C’est une parodie de procès qui se déroule, depuis bientôt 30 mois, à Kananga, au Kasaï Central. La Haute cour militaire « tente » avec une nonchalance indescriptible de « faire toute la lumière » sur les circonstances exactes de l’assassinat, le 12 mars 2017, des experts onusiens Zaida Catalan et Michaël Sharp. Ils étaient chargés d’enquêter sur des allégations de graves violations des droits humains dans cette partie du Congo-Kinshasa. Président de cette juridiction, le colonel Jean-Paulin Ntshayikolo a manifestement reçu mission d’assurer l’impunité à quelques autorités politico-administratives. Des sources dignes de foi à Kananga assurent que « Joseph Kabila » était présent lors d’un interrogatoire du prévenu José Tshibuabua au siège de l’ANR à Kinshasa. La séance était dirigée par Kalev Mutondo, alors administrateur général. Tshibuabua a fait cette révélation lors de l’audience du 20 septembre 2019 soit un mois avant son décès survenu dans la nuit du 21 au 22 octobre. Selon les mêmes sources, les responsables de l’Onu savent toute la vérité.

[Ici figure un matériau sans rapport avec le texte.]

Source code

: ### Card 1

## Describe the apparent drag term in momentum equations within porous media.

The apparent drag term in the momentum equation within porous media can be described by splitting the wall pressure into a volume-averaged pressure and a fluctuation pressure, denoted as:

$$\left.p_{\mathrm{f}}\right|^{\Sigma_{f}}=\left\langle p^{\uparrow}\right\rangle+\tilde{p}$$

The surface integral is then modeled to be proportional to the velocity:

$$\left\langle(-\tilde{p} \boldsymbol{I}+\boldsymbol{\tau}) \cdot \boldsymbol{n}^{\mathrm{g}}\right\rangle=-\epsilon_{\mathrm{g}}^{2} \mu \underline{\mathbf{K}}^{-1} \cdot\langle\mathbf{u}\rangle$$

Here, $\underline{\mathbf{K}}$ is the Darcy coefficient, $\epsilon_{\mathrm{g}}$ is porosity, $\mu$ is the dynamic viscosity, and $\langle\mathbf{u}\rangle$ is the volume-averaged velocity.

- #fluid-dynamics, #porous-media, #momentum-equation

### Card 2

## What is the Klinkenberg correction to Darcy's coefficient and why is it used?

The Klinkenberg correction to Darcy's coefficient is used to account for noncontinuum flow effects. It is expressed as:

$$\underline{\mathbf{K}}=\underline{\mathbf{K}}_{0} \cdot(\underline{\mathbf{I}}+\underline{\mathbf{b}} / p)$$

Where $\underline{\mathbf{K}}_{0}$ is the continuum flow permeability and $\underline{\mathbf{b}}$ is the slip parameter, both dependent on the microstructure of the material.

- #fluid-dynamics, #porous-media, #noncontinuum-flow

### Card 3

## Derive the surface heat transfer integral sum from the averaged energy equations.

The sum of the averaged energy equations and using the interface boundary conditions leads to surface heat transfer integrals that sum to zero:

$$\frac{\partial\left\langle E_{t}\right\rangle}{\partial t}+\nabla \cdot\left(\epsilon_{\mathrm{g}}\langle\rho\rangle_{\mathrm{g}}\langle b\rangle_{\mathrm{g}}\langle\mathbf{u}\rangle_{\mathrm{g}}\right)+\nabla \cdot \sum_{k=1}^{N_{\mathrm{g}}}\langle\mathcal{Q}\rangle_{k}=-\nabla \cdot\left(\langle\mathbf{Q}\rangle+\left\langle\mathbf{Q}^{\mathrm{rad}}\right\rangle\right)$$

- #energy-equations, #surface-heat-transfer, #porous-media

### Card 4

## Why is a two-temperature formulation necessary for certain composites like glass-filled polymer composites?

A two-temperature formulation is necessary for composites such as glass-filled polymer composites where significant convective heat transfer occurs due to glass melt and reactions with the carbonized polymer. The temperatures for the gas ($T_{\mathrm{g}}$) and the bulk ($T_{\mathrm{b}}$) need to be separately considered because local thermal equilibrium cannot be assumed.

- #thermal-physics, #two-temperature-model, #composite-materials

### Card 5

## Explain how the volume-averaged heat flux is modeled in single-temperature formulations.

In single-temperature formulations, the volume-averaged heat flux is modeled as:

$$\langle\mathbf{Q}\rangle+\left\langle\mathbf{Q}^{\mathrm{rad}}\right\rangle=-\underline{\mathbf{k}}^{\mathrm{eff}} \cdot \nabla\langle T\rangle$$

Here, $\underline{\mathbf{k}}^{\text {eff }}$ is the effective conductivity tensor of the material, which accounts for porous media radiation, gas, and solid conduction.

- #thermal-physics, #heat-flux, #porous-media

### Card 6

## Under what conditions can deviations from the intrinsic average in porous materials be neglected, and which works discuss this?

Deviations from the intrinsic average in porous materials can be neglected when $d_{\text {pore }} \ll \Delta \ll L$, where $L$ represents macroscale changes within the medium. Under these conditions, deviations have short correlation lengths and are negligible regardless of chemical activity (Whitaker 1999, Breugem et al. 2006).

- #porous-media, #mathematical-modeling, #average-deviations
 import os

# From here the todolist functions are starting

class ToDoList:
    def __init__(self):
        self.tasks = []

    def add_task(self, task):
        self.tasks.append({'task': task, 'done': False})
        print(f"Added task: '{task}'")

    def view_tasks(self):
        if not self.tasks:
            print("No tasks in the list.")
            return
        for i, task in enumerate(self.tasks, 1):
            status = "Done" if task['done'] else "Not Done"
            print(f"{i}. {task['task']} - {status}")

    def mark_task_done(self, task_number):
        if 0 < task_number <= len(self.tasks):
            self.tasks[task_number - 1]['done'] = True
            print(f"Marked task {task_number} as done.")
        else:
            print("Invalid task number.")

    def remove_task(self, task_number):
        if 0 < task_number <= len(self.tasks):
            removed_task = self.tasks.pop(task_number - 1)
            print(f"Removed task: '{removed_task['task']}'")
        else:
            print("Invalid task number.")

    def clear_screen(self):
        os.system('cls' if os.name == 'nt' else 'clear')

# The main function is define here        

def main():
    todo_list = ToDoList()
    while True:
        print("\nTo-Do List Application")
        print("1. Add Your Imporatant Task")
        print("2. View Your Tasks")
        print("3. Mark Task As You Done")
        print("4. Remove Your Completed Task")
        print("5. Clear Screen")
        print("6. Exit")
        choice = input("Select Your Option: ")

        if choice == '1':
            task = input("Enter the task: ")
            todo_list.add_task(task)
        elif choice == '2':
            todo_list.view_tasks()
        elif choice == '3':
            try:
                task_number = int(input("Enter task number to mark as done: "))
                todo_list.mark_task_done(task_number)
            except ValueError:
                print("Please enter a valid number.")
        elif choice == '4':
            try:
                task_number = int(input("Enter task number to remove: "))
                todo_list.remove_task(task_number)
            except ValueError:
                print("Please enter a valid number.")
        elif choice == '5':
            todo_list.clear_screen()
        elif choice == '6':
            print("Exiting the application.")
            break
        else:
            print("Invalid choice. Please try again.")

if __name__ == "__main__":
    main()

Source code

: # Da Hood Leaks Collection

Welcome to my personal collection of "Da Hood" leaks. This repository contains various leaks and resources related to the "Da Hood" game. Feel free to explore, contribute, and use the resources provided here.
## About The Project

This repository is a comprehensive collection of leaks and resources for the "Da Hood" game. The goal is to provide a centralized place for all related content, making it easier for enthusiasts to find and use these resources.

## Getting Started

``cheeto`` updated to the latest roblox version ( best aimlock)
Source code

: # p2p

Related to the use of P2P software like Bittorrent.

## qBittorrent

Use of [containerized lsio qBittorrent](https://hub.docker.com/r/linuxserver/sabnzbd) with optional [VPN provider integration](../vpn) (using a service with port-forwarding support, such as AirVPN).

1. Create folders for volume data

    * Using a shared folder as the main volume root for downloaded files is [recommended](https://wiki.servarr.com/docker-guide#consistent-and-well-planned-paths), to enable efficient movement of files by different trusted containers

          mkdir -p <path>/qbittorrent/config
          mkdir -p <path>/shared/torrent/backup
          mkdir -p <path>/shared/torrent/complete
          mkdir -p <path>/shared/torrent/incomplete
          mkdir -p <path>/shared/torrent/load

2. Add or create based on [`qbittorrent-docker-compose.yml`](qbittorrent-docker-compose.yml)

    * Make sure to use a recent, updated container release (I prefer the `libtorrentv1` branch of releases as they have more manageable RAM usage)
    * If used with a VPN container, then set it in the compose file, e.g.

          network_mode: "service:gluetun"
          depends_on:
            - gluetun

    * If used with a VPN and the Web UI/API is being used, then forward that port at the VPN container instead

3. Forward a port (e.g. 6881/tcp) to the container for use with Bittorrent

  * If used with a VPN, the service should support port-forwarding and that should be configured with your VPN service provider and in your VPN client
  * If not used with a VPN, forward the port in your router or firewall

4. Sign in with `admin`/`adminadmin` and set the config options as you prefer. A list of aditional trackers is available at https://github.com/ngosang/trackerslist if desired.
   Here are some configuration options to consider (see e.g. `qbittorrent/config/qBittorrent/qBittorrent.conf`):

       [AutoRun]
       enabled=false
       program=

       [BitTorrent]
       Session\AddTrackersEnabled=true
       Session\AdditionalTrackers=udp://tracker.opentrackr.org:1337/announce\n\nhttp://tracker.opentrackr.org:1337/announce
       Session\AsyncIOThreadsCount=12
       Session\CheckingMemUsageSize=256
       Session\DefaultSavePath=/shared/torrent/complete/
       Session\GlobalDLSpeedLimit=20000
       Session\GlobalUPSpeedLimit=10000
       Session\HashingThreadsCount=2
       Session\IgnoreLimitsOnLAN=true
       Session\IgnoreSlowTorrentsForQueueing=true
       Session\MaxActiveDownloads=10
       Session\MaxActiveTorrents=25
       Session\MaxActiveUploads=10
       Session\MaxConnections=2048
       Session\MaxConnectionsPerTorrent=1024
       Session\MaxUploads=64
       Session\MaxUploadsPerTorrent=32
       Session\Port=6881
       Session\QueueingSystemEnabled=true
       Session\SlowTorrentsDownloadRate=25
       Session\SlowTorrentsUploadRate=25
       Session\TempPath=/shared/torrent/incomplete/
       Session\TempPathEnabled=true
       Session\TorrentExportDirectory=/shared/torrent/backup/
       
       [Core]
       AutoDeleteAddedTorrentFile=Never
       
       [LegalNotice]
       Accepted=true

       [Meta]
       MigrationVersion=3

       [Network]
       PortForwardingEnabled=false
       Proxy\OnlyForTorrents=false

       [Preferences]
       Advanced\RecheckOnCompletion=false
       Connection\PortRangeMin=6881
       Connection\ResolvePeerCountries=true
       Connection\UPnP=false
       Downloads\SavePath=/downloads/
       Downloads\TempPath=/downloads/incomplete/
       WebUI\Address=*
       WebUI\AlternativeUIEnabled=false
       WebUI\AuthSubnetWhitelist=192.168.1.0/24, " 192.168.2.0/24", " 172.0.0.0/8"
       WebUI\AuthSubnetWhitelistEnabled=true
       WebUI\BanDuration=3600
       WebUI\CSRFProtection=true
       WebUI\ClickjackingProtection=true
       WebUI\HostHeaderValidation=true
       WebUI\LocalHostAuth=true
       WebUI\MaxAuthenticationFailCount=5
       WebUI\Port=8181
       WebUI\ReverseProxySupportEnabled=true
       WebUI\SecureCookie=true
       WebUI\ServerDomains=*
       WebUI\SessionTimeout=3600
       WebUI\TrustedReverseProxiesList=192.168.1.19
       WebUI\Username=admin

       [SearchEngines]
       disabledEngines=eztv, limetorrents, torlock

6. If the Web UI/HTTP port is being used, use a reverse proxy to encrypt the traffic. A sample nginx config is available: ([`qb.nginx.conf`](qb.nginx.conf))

Le 16 janvier 2001, la terre entière apprenait la mort du président Laurent-Désiré Kabila. Plusieurs collaborateurs de celui-ci furent arrêtés en cascade. Un « méga-procès », démarré en mars 2002, a tenu l’opinion tant nationale qu’internationale en haleine jusqu’au 7 janvier 2003. Ce jour-là, le président de la Cour d’ordre militaire, le général Nawele Bakongo créa la surprise en annonçant la fin des débats tout en reconnaissant que « le dossier n’est pas clos ». Ce procès inachevé n’a pas empêché Nawele à rendre son « verdict ». Des lampistes croupissent, depuis dix-neuf ans, à la prison centrale de Makala. D’autres sont morts en détention.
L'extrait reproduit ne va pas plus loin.